▶ Requirement:
Write out all the entries word for word and omit any pictures.
^^^^^^^^
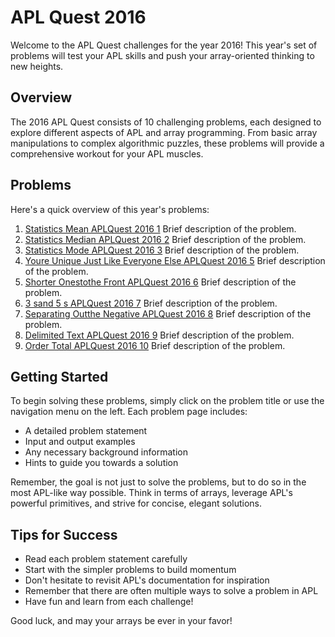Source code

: # APL Quest 2016

Welcome to the APL Quest challenges for the year 2016! This year's set of problems will test your APL skills and push your array-oriented thinking to new heights.

## Overview

The 2016 APL Quest consists of 10 challenging problems, each designed to explore different aspects of APL and array programming. From basic array manipulations to complex algorithmic puzzles, these problems will provide a comprehensive workout for your APL muscles.

## Problems

Here's a quick overview of this year's problems:

1. [Statistics Mean APLQuest 2016 1](apl-quest/2016/Statistics-Mean-APLQuest-2016-1)
   Brief description of the problem.
2. [Statistics Median APLQuest 2016 2](apl-quest/2016/Statistics-Median-APLQuest-2016-2)
   Brief description of the problem.
3. [Statistics Mode APLQuest 2016 3](apl-quest/2016/Statistics-Mode-APLQuest-2016-3)
   Brief description of the problem.
4. [Youre Unique Just Like Everyone Else APLQuest 2016 5](apl-quest/2016/Youre-Unique-Just-Like-Everyone-Else-APLQuest-2016-5)
   Brief description of the problem.
5. [Shorter Onestothe Front APLQuest 2016 6](apl-quest/2016/Shorter-Onestothe-Front-APLQuest-2016-6)
   Brief description of the problem.
6. [3 sand 5 s APLQuest 2016 7](apl-quest/2016/3-sand-5-s-APLQuest-2016-7)
   Brief description of the problem.
7. [Separating Outthe Negative APLQuest 2016 8](apl-quest/2016/Separating-Outthe-Negative-APLQuest-2016-8)
   Brief description of the problem.
8. [Delimited Text APLQuest 2016 9](apl-quest/2016/Delimited-Text-APLQuest-2016-9)
   Brief description of the problem.
9. [Order Total APLQuest 2016 10](apl-quest/2016/Order-Total-APLQuest-2016-10)
   Brief description of the problem.

## Getting Started

To begin solving these problems, simply click on the problem title or use the navigation menu on the left. Each problem page includes:

- A detailed problem statement
- Input and output examples
- Any necessary background information
- Hints to guide you towards a solution

Remember, the goal is not just to solve the problems, but to do so in the most APL-like way possible. Think in terms of arrays, leverage APL's powerful primitives, and strive for concise, elegant solutions.

## Tips for Success

- Read each problem statement carefully
- Start with the simpler problems to build momentum
- Don't hesitate to revisit APL's documentation for inspiration
- Remember that there are often multiple ways to solve a problem in APL
- Have fun and learn from each challenge!

Good luck, and may your arrays be ever in your favor!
^^^^^^^^
▶ Exercise answer:
Source code

: # APL Quest 2016

Welcome to the APL Quest challenges for the year 2016! This year's set of problems will test your APL skills and push your array-oriented thinking to new heights.

## Overview

The 2016 APL Quest consists of 10 challenging problems, each designed to explore different aspects of APL and array programming. From basic array manipulations to complex algorithmic puzzles, these problems will provide a comprehensive workout for your APL muscles.

## Problems

Here's a quick overview of this year's problems:

1. [Statistics Mean APLQuest 2016 1](apl-quest/2016/Statistics-Mean-APLQuest-2016-1)
   Brief description of the problem.
2. [Statistics Median APLQuest 2016 2](apl-quest/2016/Statistics-Median-APLQuest-2016-2)
   Brief description of the problem.
3. [Statistics Mode APLQuest 2016 3](apl-quest/2016/Statistics-Mode-APLQuest-2016-3)
   Brief description of the problem.
4. [Youre Unique Just Like Everyone Else APLQuest 2016 5](apl-quest/2016/Youre-Unique-Just-Like-Everyone-Else-APLQuest-2016-5)
   Brief description of the problem.
5. [Shorter Onestothe Front APLQuest 2016 6](apl-quest/2016/Shorter-Onestothe-Front-APLQuest-2016-6)
   Brief description of the problem.
6. [3 sand 5 s APLQuest 2016 7](apl-quest/2016/3-sand-5-s-APLQuest-2016-7)
   Brief description of the problem.
7. [Separating Outthe Negative APLQuest 2016 8](apl-quest/2016/Separating-Outthe-Negative-APLQuest-2016-8)
   Brief description of the problem.
8. [Delimited Text APLQuest 2016 9](apl-quest/2016/Delimited-Text-APLQuest-2016-9)
   Brief description of the problem.
9. [Order Total APLQuest 2016 10](apl-quest/2016/Order-Total-APLQuest-2016-10)
   Brief description of the problem.

## Getting Started

To begin solving these problems, simply click on the problem title or use the navigation menu on the left. Each problem page includes:

- A detailed problem statement
- Input and output examples
- Any necessary background information
- Hints to guide you towards a solution

Remember, the goal is not just to solve the problems, but to do so in the most APL-like way possible. Think in terms of arrays, leverage APL's powerful primitives, and strive for concise, elegant solutions.

## Tips for Success

- Read each problem statement carefully
- Start with the simpler problems to build momentum
- Don't hesitate to revisit APL's documentation for inspiration
- Remember that there are often multiple ways to solve a problem in APL
- Have fun and learn from each challenge!

Good luck, and may your arrays be ever in your favor!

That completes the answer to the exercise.